The 1995–96 Syracuse Orangemen basketball team represented Syracuse University as a member of the Big East Conference. The head coach was Jim Boeheim, serving for his 20th year. The team played its home games at the Carrier Dome in Syracuse, New York.  The team finished with a 29–9 (12–6) record, while making it to the Championship Game of the NCAA tournament.

The team was led by seniors John Wallace and Lazarus Sims. Fellow senior J.B. Reafsnyder, juniors Jason Cipolla and Otis Hill, sophomore Todd Burgan and Marius Janulis played key roles. Walk-on and future NFL star Donovan McNabb also appeared in five games.

Season recap
Syracuse was aided by the return of John Wallace, who had declared for the NBA draft, but chose to withdraw his early entry. Wallace would lead Syracuse in scoring for 30-of-38 games, leading Syracuse to an early 11–0 record.

With the Orangemen hitting a bump in mid-season losing five of eight Big East games, Boeheim chose to insert Jason Cipolla into the starting lineup in favor of Marius Janulis. The move worked as Syracuse would go 8–1 to finish the regular season with a record of 22–7. Syracuse would advance to the Big East tournament semifinals, where it was knocked off by Connecticut, 85–67.
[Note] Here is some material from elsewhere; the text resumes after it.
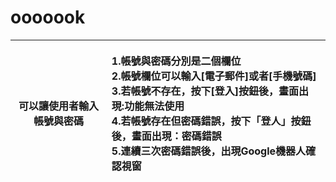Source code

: # ooooook
| 可以讓使用者輸入帳號與密碼 | <p align="left">1.帳號與密碼分別是二個欄位 <br>2.帳號欄位可以輸入[電子郵件]或者[手機號碼] <br> 3.若帳號不存在，按下[登入]按鈕後，畫面出現:功能無法使用 <br> 4.若帳號存在但密碼錯誤，按下「登人」按鈕後，畫面出現：密碼錯誤 <br>5.連續三次密碼錯誤後，出現Google機器人確認視窗 |
|---------------------------|---------------------------------------------------------|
Syracuse was named a No. 4 seed for the tournament, and played one of its most memorable games in the Sweet 16 against Georgia. Cipolla hit a jumper as time expired in regulation to send the game to overtime, and John Wallace sealed the victory with a 3-pointer with 2 seconds remaining to propel Syracuse to an 83–81 win. Wallace finished with 30 points and 15 rebounds in that game.

Syracuse would knock off the Paul Pierce, Raef LaFrentz and Jacques Vaughn-led Kansas in the Elite 8, and Erick Dampier and the Mississippi State Bulldogs in the national semifinal game. This set up a matchup between Jim Boeheim and former assistant Rick Pitino, who was now head coach of the Kentucky Wildcats in the National Championship game.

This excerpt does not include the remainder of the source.